17. Februar 2021Antonio Caramazza

Am heutigen Aschermittwoch beginnt, nicht nur auf Sizilien, für viele gläubige Christen bis Ostern die Fastenzeit. An Karneval nehmen die Gläubigen Abschied vom Fleisch, weil sie während dieser Zeit darauf verzichten. So kommt es, dass das Wort “Karneval” vom lateinischen „carne vale“ abstammt, das soviel heißt wie „Fleisch lebe wohl“. Einige Menschen verzichten darüber hinaus auch auf Milchprodukte, Eier und Genussmittel wie etwa Süßes oder Alkohol.

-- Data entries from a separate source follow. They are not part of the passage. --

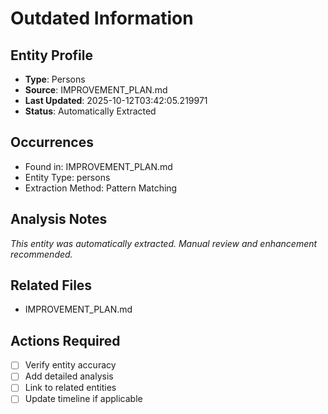 # Outdated Information

## Entity Profile
- **Type**: Persons
- **Source**: IMPROVEMENT_PLAN.md
- **Last Updated**: 2025-10-12T03:42:05.219971
- **Status**: Automatically Extracted

## Occurrences
- Found in: IMPROVEMENT_PLAN.md
- Entity Type: persons
- Extraction Method: Pattern Matching

## Analysis Notes
*This entity was automatically extracted. Manual review and enhancement recommended.*

## Related Files
- IMPROVEMENT_PLAN.md

## Actions Required
- [ ] Verify entity accuracy
- [ ] Add detailed analysis
- [ ] Link to related entities
- [ ] Update timeline if applicable
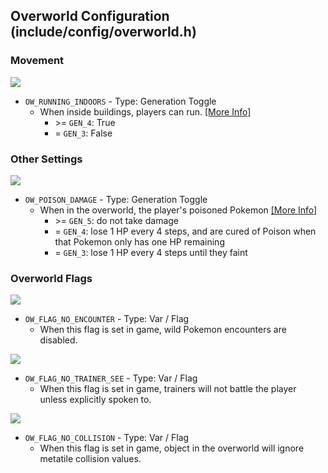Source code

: ## Overworld Configuration (include/config/overworld.h)
### Movement

![](https://archives.bulbagarden.net/media/upload/f/f9/Fire_Blast_III.png)
- `OW_RUNNING_INDOORS` - Type: Generation Toggle
    - When inside buildings, players can run. [\[More Info\]](https://bulbapedia.bulbagarden.net/wiki/Inverse_Battle)
        - \>= `GEN_4`: True
        - = `GEN_3`: False

### Other Settings

![](https://archives.bulbagarden.net/media/upload/f/f9/Fire_Blast_III.png)
- `OW_POISON_DAMAGE` - Type: Generation Toggle
    - When in the overworld, the player's poisoned Pokemon [\[More Info\]](https://bulbapedia.bulbagarden.net/wiki/Inverse_Battle)
        - \>= `GEN_5`: do not take damage
        - = `GEN_4`: lose 1 HP every 4 steps, and are cured of Poison when that Pokemon only has one HP remaining
        - = `GEN_3`: lose 1 HP every 4 steps until they faint

### Overworld Flags 

![](https://archives.bulbagarden.net/media/upload/f/f9/Fire_Blast_III.png)
- `OW_FLAG_NO_ENCOUNTER` - Type: Var / Flag
    - When this flag is set in game, wild Pokemon encounters are disabled.

![](https://archives.bulbagarden.net/media/upload/f/f9/Fire_Blast_III.png)
- `OW_FLAG_NO_TRAINER_SEE` - Type: Var / Flag
    - When this flag is set in game, trainers will not battle the player unless explicitly spoken to.

![](https://archives.bulbagarden.net/media/upload/f/f9/Fire_Blast_III.png)
- `OW_FLAG_NO_COLLISION` - Type: Var / Flag
    - When this flag is set in game, object in the overworld will ignore metatile collision values.
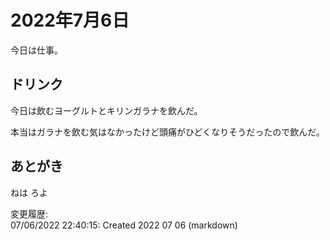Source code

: # 2022年7月6日

今日は仕事。

## ドリンク

今日は飲むヨーグルトとキリンガラナを飲んだ。

本当はガラナを飲む気はなかったけど頭痛がひどくなりそうだったので飲んだ。

## あとがき

ねは
ろよ

変更履歴:  
07/06/2022 22:40:15: Created 2022 07 06 (markdown)  
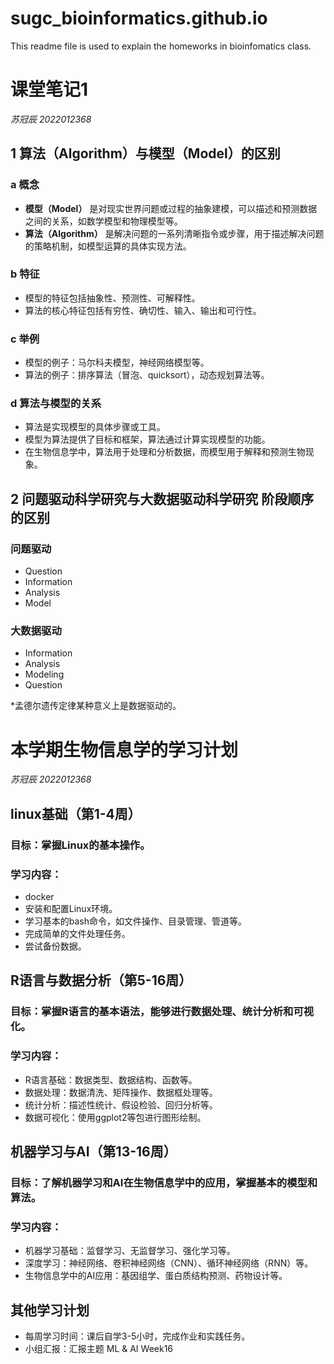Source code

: # sugc_bioinformatics.github.io
This readme file is used to explain the homeworks in bioinfomatics class.


# 课堂笔记1
*苏冠辰 2022012368*

## 1 算法（Algorithm）与模型（Model）的区别 
### a 概念
  -  **模型（Model）** 是对现实世界问题或过程的抽象建模，可以描述和预测数据之间的关系，如数学模型和物理模型等。
  -   **算法（Algorithm）** 是解决问题的一系列清晰指令或步骤，用于描述解决问题的策略机制，如模型运算的具体实现方法。
### b 特征
  -  模型的特征包括抽象性、预测性、可解释性。
  -  算法的核心特征包括有穷性、确切性、输入、输出和可行性。
### c 举例
  -  模型的例子：马尔科夫模型，神经网络模型等。
  -  算法的例子：排序算法（冒泡、quicksort），动态规划算法等。

### d 算法与模型的关系
-  算法是实现模型的具体步骤或工具。
-  模型为算法提供了目标和框架，算法通过计算实现模型的功能。
-  在生物信息学中，算法用于处理和分析数据，而模型用于解释和预测生物现象。


## 2 问题驱动科学研究与大数据驱动科学研究 阶段顺序的区别
### 问题驱动
- Question
- Information
- Analysis
- Model
### 大数据驱动
- Information
- Analysis
- Modeling
- Question

*孟德尔遗传定律某种意义上是数据驱动的。





# 本学期生物信息学的学习计划
*苏冠辰 2022012368*

## linux基础（第1-4周）
### 目标：掌握Linux的基本操作。
### 学习内容：
- docker
- 安装和配置Linux环境。
- 学习基本的bash命令，如文件操作、目录管理、管道等。
- 完成简单的文件处理任务。
- 尝试备份数据。

## R语言与数据分析（第5-16周）
### 目标：掌握R语言的基本语法，能够进行数据处理、统计分析和可视化。
### 学习内容：
- R语言基础：数据类型、数据结构、函数等。
- 数据处理：数据清洗、矩阵操作、数据框处理等。
- 统计分析：描述性统计、假设检验、回归分析等。
- 数据可视化：使用ggplot2等包进行图形绘制。

## 机器学习与AI（第13-16周）
### 目标：了解机器学习和AI在生物信息学中的应用，掌握基本的模型和算法。
### 学习内容：
- 机器学习基础：监督学习、无监督学习、强化学习等。
- 深度学习：神经网络、卷积神经网络（CNN）、循环神经网络（RNN）等。
- 生物信息学中的AI应用：基因组学、蛋白质结构预测、药物设计等。

## 其他学习计划
- 每周学习时间：课后自学3-5小时，完成作业和实践任务。
- 小组汇报：汇报主题 ML & AI Week16
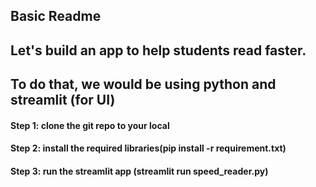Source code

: ## Basic Readme
## Let's build an app to help students read faster.
## To do that, we would be using python and streamlit (for UI)
#### Step 1: clone the git repo to your local
#### Step 2: install the required libraries(pip install -r requirement.txt)
#### Step 3: run the streamlit app (streamlit run speed_reader.py)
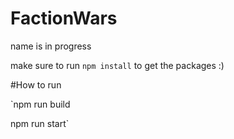 # FactionWars
name is in progress

make sure to run `npm install` to get the packages :)

#How to run

`npm run build

npm run start`
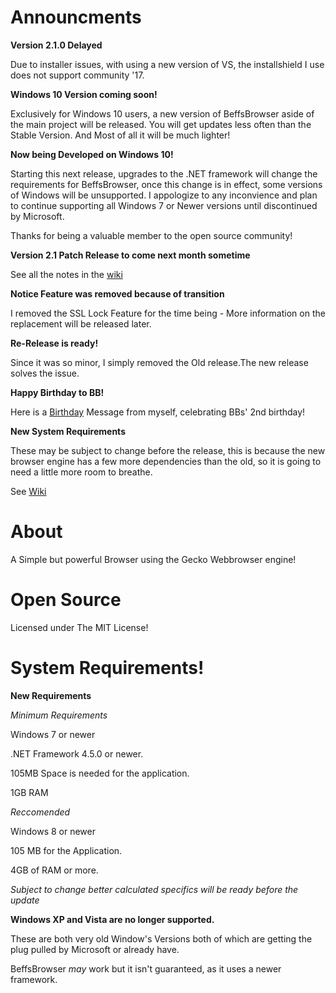 # Announcments

**Version 2.1.0 Delayed**

Due to installer issues, with using a new version of VS, the installshield I use does not support community '17. 


**Windows 10 Version coming soon!**

Exclusively for Windows 10 users, a new version of BeffsBrowser aside of the main project will be released. You will get updates less often than the Stable Version. And Most of all it will be much lighter!





**Now being Developed on Windows 10!**

Starting this next release, upgrades to the .NET framework will change the requirements for BeffsBrowser, once this change is in effect, some versions of Windows will be unsupported. I appologize to any inconvience and plan to continue supporting all Windows 7 or Newer versions until discontinued by Microsoft.

Thanks for being a valuable member to the open source community!


**Version 2.1 Patch Release to come next month sometime**

See all the notes in the [wiki](https://github.com/jdc20181/BeffsBrowser/wiki/Version-2.1.0-Patch-Release-Coming-Soon!)

**Notice Feature was removed because of transition**

I removed the SSL Lock Feature for the time being - More information on the replacement will be released later. 

**Re-Release is ready!**

Since it was so minor, I simply removed the Old release.The new release solves the issue. 

**Happy Birthday to BB!**

Here is a [Birthday](https://jdc20181.github.io/BeffsBrowser/Birthday.html) Message from myself, celebrating BBs' 2nd birthday!


**New System Requirements**

These may be subject to change before the release, this is because the new browser engine has a few more dependencies than the old, so it is going to need a little more room to breathe.

See [Wiki](https://github.com/jdc20181/BeffsBrowser/wiki/System-Requirements)


# About

A Simple but powerful Browser using the Gecko Webbrowser engine!


# Open Source
Licensed under The MIT License!
 
# System Requirements!

**New Requirements**

*Minimum Requirements*

Windows 7 or newer

.NET Framework 4.5.0 or newer. 


105MB Space is needed for the application.

1GB RAM 

*Reccomended*

Windows 8 or newer

105 MB for the Application.

4GB of RAM or more.

*Subject to change better calculated specifics will be ready before the update*

**Windows XP and Vista are no longer supported.**

These are both very old Window's Versions both of which are getting the plug pulled by Microsoft or already have. 

BeffsBrowser *may* work but it isn't guaranteed, as it uses a newer framework.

Passend dazu habe ich diese vegane Suppe aus getrockneten dicken Bohnen gekocht - ein uralter Klassiker der sizilianischen Suppenküche. Möglicherweise haben die Sizilianer diese Suppe von den Griechen, denn bereits 450 v. Chr. spricht Aristophanes in seiner Komödie “Die Frösche” von einem Gericht auf der Grundlage von zerkleinerten Bohnen. Viel mehr als “zerkleinerte” Bohnen ist diese Suppe in der Tat nicht. “Macco” leitet sich nämlich vom lateinischen Verb maccare ab, das “zerkleinern” bedeutet. Die dicken Bohnen werden so lange geköchelt, bis sie zerfallen und eine dicke, sämige Suppe entsteht.
Häufig wird der Suppe noch wilder Fenchel hinzugefügt, der hier in Deutschland aber nicht zu finden ist. Daher habe ich die Suppe mit Fenchelsamen gewürzt. Das Fenchelaroma harmoniert sehr gut mit dem nussigen Geschmack der Bohnen. Ein Schuss Olivenöl sorgt für den ultimativen Geschmacks-Booster. Mit altbackenem Brot habe ich paar Croutons gemacht, die es noch etwas krachen lassen.

Buon appetito,
euer Antonio.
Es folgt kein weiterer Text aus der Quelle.